October is Nature’s Funeral Month

Nature glories in death more than life. The month of departure is more beautiful than the month of coming – October than May. Every green thing loves to die in bright colors.
-Henry Ward Beecher  Proverbs from the Plymouth Pulpit ***

Ivy in bloom. The harbinger of autumn....

Ivy in bloom. The harbinger of autumn….

The weather of late around here is the very essence of funereal: grey, cold, with the feeling of the end of days. Dark when I arise in the morning, dark before dinner even in late afternoon. There is not a lot of the color Beecher refers to here, although my lawn is covered golden leaves and pine needles. I must to feeling a bit melancholy and the weather certainly does not help.

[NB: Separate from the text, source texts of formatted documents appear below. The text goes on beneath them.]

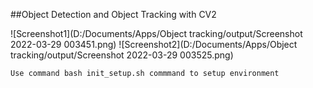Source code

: ##Object Detection and Object Tracking with CV2

![Screenshot1](D:/Documents/Apps/Object tracking/output/Screenshot 2022-03-29 003451.png)
![Screenshot2](D:/Documents/Apps/Object tracking/output/Screenshot 2022-03-29 003525.png)


```
Use command bash init_setup.sh commmand to setup environment
```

So I really cannot relate to

You ought to know that October is the first Spring month.
-Karel Capek The Gardener’s October

He does go onto explain himself, and I cannot fault his logic:

… the month of underground germination and sprouting, of hidden growth, of swelling buds; scratch a little into the ground and you will find buds ready made, thick as your thumb, fragile shoots and struggling roots – I can’t help you, Spring is here; go out, gardener, and plant (but be careful that you don’t cut with the spade a sprouting narcissus bulb). 

Yes, he is right, but while all this growth is happening under ground, a blazing funeral is overhead. So why do I feel neither the growth nor the blaze?

Swarm!

Or not. What sounds like a swarm, look like a swarm, but isn’t a swarm? When it’s a zillion bees on a huge ivy, loading up for winter.

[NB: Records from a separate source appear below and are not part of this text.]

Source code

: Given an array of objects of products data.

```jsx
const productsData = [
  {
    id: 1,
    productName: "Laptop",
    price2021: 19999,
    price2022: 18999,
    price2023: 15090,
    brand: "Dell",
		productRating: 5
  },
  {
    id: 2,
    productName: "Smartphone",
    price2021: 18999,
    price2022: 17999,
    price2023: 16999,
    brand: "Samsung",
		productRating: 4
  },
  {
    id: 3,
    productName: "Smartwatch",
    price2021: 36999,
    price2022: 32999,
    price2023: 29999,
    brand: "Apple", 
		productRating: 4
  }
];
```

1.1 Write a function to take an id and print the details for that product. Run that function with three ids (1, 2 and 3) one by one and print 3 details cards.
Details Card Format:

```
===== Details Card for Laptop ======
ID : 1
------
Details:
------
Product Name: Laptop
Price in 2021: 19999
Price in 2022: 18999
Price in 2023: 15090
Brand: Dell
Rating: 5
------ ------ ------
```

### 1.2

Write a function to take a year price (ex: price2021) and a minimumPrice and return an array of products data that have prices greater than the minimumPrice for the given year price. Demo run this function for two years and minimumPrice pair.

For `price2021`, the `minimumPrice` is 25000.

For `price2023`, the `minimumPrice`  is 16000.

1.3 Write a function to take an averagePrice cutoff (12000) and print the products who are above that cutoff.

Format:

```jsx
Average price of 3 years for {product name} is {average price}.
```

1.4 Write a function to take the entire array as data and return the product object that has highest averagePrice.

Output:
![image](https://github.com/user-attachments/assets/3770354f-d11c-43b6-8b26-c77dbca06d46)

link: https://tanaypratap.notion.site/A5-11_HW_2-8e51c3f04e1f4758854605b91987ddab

You can't see them, but they are there....

You can’t see them, but they are there….

I really did think it was a swarm mostly because of the roar of the buzzing. And also because this is a favorite go-to place for the garage bees when they do swarm. However, upon closer examination, all the bees I saw were loaded down with pollen and happily going from blossom to blossom.

Honey or not honey

The last post generated some discussion over the role of sugar syrup in honey, as well as the unusual ingredients bees pick up on the way. We are still on sugar syrup, especially with our nuc bees. I was told that you feed them syrup until they stop taking it. And then you apply the fondant. But I am seeing from other posts and discussion lists that bee feeding should end at the end of September to be replaced by fondant for most of the winter. All I know is the bees usually tell me when they don’t want the syrup anymore, but it would be interesting to hear other views on this.

Usually when I give the bees fondant, it is in the form of delicate sheets. Maybe, I am being a bit stingy?

Ah, they really like me….

A nice surprise...

A nice surprise…

I have always like the idea of sunflowers, I mean the idea of planting some. Never seemed to get around to it. I often say in this blog how the birds are better gardeners than I am. Well, sunflowers are a case in point. They very thoughtfully planted one for me, as you can see above. We regularly give them sunflower seeds and hearts in their feed, so I guess they decided to put the excess to good use…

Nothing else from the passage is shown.